THE TASK - All lines in the records below that hold "produktus" are to be shown.

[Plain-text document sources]
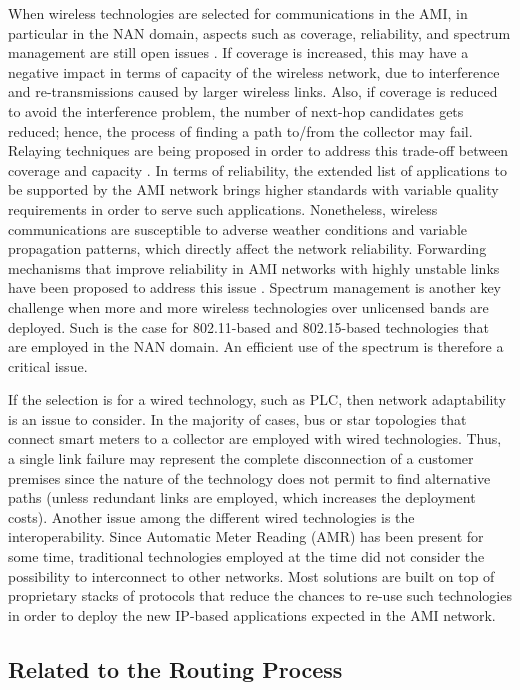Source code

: \documentclass[11pt,draftclsnofoot,onecolumn]{IEEEtran}
\begin{document}
When wireless technologies are selected for communications in the AMI, in particular in the NAN domain, aspects such as coverage, reliability, and spectrum management are still open issues \cite{Sun2012}. If coverage is increased, this may have a negative impact in terms of capacity of the wireless network, due to interference and re-transmissions caused by larger wireless links. Also, if coverage is reduced to avoid the interference problem, the number of next-hop candidates gets reduced; hence, the process of finding a path to/from the collector may fail. Relaying techniques are being proposed in order to address this trade-off between coverage and capacity \cite{Sun2012}. In terms of reliability, the extended list of applications to be supported by the AMI network brings higher standards with variable quality requirements in order to serve such applications. Nonetheless, wireless communications are susceptible to adverse weather conditions and variable propagation patterns, which directly affect the network reliability. Forwarding mechanisms that improve reliability in AMI networks with highly unstable links have been proposed to address this issue \cite{Cespedes2012}. Spectrum management is another key challenge when more and more wireless technologies over unlicensed bands are deployed. Such is the case for 802.11-based and 802.15-based technologies that are employed in the NAN domain. An efficient use of the spectrum is therefore a critical issue.

If the selection is for a wired technology, such as PLC, then network adaptability is an issue to consider. In the majority of cases, bus or star topologies that connect smart meters to a collector are employed with wired technologies. Thus, a single link failure may represent the complete disconnection of a customer premises since the nature of the technology does not permit to find alternative paths (unless redundant links are employed, which increases the deployment costs).  Another issue among the different wired technologies is the interoperability. Since Automatic Meter Reading (AMR) has been present for some time, traditional technologies employed at the time did not consider the possibility to interconnect to other networks. Most solutions are built on top of proprietary stacks of protocols that reduce the chances to re-use such technologies in order to deploy the new IP-based applications expected in the AMI network.

\subsection{Related to the Routing Process}
\end{document}
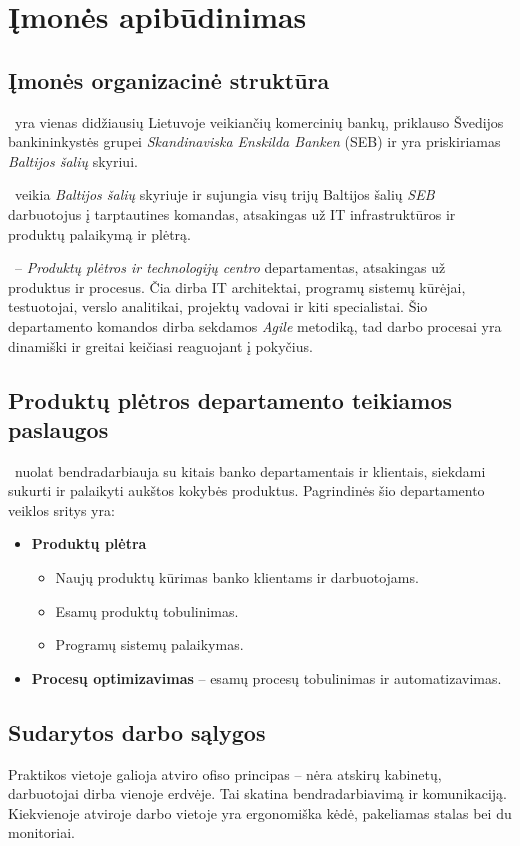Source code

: \section{Įmonės apibūdinimas}

\subsection{Įmonės organizacinė struktūra}
\SEB~yra vienas didžiausių Lietuvoje veikiančių komercinių bankų, priklauso Švedijos bankininkystės grupei \textit{Skandinaviska Enskilda Banken} (SEB) ir yra priskiriamas \textit{Baltijos šalių} skyriui. 

\PDT~veikia \textit{Baltijos šalių} skyriuje ir sujungia visų trijų Baltijos šalių \textit{SEB} darbuotojus į tarptautines komandas, atsakingas už IT infrastruktūros ir produktų palaikymą ir plėtrą.

\PD~-- \textit{Produktų plėtros ir technologijų centro} departamentas, atsakingas už produktus ir procesus. Čia dirba IT architektai, programų sistemų kūrėjai, testuotojai, verslo analitikai, projektų vadovai ir kiti specialistai. Šio departamento komandos dirba sekdamos \textit{Agile} \cite{cohenIntroductionAgileMethods2004} metodiką, tad darbo procesai yra dinamiški ir greitai keičiasi reaguojant į pokyčius.

\subsection{Produktų plėtros departamento teikiamos paslaugos}

\PD~nuolat bendradarbiauja su kitais banko departamentais ir klientais, siekdami sukurti ir palaikyti aukštos kokybės produktus. Pagrindinės šio departamento veiklos sritys yra:
\begin{itemize}
    \item \textbf{Produktų plėtra}
    \begin{itemize}
        \item Naujų produktų kūrimas banko klientams ir darbuotojams.
        \item Esamų produktų tobulinimas.
        \item Programų sistemų palaikymas.
    \end{itemize}
    \item \textbf{Procesų optimizavimas} -- esamų procesų tobulinimas ir automatizavimas.
\end{itemize}

\subsection{Sudarytos darbo sąlygos}
Praktikos vietoje galioja atviro ofiso  principas -- nėra atskirų kabinetų, darbuotojai dirba vienoje erdvėje. Tai skatina bendradarbiavimą ir komunikaciją. Kiekvienoje atviroje darbo vietoje yra ergonomiška kėdė, pakeliamas stalas bei du monitoriai.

TASK RESPONSE -
\PD~-- \textit{Produktų plėtros ir technologijų centro} departamentas, atsakingas už produktus ir procesus. Čia dirba IT architektai, programų sistemų kūrėjai, testuotojai, verslo analitikai, projektų vadovai ir kiti specialistai. Šio departamento komandos dirba sekdamos \textit{Agile} \cite{cohenIntroductionAgileMethods2004} metodiką, tad darbo procesai yra dinamiški ir greitai keičiasi reaguojant į pokyčius.
\PD~nuolat bendradarbiauja su kitais banko departamentais ir klientais, siekdami sukurti ir palaikyti aukštos kokybės produktus. Pagrindinės šio departamento veiklos sritys yra:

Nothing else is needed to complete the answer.